▶ Goal of the exercise
In the entries below, find the line with "integrate the remainder" and the line with "Taylor--Young in two". Return those two lines and all lines between them, exactly.
════
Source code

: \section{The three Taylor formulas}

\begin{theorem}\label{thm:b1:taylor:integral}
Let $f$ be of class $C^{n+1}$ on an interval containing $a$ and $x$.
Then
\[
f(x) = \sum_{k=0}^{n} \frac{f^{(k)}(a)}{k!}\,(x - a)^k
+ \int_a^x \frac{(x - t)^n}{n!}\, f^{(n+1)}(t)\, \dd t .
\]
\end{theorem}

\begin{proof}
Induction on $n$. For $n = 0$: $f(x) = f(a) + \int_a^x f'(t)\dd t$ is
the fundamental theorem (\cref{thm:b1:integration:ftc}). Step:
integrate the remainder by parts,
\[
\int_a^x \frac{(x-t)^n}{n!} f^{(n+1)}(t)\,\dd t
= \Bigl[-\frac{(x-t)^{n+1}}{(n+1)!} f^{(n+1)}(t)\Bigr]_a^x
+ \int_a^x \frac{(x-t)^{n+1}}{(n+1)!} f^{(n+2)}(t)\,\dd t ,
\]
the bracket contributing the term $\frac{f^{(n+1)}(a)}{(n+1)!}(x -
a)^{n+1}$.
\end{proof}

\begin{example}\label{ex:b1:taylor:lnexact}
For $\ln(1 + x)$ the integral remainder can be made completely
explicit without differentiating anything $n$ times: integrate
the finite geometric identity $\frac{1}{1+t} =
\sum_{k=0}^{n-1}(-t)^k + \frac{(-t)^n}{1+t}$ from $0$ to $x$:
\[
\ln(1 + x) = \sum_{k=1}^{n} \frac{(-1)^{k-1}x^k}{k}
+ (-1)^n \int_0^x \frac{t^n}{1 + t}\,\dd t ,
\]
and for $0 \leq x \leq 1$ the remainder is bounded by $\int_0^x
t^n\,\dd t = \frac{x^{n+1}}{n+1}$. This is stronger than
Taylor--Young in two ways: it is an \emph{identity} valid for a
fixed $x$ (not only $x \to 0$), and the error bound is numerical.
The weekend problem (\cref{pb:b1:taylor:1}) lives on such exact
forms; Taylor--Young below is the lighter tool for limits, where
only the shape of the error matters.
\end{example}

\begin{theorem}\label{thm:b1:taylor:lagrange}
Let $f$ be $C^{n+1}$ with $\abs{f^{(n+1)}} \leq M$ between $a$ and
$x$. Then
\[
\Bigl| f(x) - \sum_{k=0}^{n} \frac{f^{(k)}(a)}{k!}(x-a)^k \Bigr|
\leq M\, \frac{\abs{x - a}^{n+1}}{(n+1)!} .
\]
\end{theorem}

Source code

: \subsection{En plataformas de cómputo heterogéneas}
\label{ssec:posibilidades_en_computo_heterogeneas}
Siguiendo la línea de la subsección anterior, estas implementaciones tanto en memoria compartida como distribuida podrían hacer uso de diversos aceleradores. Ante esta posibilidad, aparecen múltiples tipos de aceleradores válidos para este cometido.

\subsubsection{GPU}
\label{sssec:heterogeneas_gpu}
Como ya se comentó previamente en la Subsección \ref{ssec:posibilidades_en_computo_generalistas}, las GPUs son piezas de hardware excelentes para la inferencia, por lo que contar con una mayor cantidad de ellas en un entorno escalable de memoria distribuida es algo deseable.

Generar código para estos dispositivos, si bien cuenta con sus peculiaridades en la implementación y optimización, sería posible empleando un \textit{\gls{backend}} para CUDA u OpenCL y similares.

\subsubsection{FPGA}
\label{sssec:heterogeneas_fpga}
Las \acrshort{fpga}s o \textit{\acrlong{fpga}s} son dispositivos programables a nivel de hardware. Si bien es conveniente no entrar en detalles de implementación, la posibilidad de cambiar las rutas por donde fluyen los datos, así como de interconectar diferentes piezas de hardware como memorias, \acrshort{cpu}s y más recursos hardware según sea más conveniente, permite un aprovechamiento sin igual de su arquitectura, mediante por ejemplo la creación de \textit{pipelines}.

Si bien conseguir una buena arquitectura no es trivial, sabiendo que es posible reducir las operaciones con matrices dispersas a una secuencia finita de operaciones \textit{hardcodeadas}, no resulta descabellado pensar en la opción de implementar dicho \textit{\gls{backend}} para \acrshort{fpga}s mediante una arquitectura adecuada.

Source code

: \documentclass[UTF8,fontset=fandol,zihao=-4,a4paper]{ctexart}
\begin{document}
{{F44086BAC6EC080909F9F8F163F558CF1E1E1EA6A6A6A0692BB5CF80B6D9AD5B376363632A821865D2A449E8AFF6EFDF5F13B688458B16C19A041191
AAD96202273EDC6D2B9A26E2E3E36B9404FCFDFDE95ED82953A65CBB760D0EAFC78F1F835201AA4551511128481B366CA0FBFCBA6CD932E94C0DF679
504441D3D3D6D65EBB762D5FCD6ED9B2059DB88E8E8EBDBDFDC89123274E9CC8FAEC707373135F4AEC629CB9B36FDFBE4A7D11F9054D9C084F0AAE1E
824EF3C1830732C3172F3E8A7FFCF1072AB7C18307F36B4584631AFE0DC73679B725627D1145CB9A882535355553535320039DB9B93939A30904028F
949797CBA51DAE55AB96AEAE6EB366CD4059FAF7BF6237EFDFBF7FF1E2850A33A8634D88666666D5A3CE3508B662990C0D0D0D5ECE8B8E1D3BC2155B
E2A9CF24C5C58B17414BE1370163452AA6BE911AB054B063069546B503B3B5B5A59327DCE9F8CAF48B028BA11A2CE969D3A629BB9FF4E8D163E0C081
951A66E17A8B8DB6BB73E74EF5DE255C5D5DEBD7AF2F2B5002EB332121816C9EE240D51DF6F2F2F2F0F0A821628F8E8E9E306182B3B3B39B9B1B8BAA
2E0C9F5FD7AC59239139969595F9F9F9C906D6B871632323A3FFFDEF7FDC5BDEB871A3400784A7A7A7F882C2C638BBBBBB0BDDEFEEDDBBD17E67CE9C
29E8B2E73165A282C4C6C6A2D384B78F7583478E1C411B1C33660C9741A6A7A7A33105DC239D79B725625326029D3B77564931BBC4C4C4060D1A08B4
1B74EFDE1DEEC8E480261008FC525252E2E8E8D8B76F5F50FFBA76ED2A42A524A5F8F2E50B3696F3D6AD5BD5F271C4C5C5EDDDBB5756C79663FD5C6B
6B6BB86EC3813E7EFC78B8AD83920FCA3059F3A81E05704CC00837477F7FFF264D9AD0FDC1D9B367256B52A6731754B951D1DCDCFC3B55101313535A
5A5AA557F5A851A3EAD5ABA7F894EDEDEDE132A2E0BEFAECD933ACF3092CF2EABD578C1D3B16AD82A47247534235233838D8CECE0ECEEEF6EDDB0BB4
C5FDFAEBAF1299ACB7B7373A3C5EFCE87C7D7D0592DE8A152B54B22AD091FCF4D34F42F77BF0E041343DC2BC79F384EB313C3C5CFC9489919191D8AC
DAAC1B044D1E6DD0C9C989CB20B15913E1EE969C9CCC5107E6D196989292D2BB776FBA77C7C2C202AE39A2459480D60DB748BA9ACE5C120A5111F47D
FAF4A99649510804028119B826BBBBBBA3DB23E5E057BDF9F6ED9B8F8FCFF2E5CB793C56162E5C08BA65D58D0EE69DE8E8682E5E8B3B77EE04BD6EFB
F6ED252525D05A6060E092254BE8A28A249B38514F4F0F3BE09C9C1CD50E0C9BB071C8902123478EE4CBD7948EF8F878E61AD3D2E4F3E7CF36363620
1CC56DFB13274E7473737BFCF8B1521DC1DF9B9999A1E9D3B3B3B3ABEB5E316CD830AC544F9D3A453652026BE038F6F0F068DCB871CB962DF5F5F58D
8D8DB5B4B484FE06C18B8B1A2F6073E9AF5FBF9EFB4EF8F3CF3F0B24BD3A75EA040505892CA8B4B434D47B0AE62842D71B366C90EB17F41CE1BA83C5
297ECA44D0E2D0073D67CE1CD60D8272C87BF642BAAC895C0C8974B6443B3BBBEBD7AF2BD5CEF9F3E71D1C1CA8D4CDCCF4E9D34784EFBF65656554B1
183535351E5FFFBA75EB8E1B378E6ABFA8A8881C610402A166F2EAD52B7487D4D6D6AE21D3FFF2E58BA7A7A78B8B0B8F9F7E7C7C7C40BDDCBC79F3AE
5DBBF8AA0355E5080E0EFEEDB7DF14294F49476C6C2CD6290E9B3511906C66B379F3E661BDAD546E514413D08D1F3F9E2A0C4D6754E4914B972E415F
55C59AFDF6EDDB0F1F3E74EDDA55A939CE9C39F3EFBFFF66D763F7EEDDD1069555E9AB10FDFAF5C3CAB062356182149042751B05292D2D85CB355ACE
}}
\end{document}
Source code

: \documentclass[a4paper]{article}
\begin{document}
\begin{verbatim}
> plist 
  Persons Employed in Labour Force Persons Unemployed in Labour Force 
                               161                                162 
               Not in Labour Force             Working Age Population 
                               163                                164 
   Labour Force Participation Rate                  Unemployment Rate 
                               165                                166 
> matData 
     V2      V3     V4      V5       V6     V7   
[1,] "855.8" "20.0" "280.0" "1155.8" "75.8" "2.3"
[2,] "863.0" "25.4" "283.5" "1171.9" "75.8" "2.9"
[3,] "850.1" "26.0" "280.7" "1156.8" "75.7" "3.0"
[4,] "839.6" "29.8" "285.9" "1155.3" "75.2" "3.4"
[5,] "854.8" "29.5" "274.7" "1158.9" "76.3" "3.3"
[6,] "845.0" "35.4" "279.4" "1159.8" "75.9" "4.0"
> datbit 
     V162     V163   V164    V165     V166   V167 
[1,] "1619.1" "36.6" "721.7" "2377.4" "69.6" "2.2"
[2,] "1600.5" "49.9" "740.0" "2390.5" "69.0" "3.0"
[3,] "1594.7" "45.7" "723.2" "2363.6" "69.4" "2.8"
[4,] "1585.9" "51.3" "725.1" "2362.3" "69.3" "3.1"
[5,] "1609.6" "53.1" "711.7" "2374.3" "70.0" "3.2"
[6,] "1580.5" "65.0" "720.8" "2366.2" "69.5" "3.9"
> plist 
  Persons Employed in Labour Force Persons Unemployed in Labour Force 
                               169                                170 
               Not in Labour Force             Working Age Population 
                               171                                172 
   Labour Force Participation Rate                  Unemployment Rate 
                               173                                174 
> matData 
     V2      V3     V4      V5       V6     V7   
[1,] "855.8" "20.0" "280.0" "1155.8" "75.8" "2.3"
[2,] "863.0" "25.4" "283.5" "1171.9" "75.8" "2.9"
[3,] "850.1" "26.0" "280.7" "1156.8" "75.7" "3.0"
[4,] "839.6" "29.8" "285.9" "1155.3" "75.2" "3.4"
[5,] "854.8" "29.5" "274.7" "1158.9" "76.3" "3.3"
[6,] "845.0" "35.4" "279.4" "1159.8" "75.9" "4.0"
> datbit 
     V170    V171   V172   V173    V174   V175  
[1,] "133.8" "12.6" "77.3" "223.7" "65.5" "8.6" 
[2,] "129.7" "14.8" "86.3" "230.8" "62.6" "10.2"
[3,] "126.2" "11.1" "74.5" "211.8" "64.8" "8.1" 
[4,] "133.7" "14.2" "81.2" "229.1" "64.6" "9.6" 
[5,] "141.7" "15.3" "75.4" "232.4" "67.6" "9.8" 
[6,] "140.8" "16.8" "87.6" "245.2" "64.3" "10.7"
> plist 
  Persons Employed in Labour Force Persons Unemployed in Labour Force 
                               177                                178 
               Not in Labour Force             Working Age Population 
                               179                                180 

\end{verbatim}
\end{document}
════
▶ Completed task
integrate the remainder by parts,
\[
\int_a^x \frac{(x-t)^n}{n!} f^{(n+1)}(t)\,\dd t
= \Bigl[-\frac{(x-t)^{n+1}}{(n+1)!} f^{(n+1)}(t)\Bigr]_a^x
+ \int_a^x \frac{(x-t)^{n+1}}{(n+1)!} f^{(n+2)}(t)\,\dd t ,
\]
the bracket contributing the term $\frac{f^{(n+1)}(a)}{(n+1)!}(x -
a)^{n+1}$.
\end{proof}

\begin{example}\label{ex:b1:taylor:lnexact}
For $\ln(1 + x)$ the integral remainder can be made completely
explicit without differentiating anything $n$ times: integrate
the finite geometric identity $\frac{1}{1+t} =
\sum_{k=0}^{n-1}(-t)^k + \frac{(-t)^n}{1+t}$ from $0$ to $x$:
\[
\ln(1 + x) = \sum_{k=1}^{n} \frac{(-1)^{k-1}x^k}{k}
+ (-1)^n \int_0^x \frac{t^n}{1 + t}\,\dd t ,
\]
and for $0 \leq x \leq 1$ the remainder is bounded by $\int_0^x
t^n\,\dd t = \frac{x^{n+1}}{n+1}$. This is stronger than
Taylor--Young in two ways: it is an \emph{identity} valid for a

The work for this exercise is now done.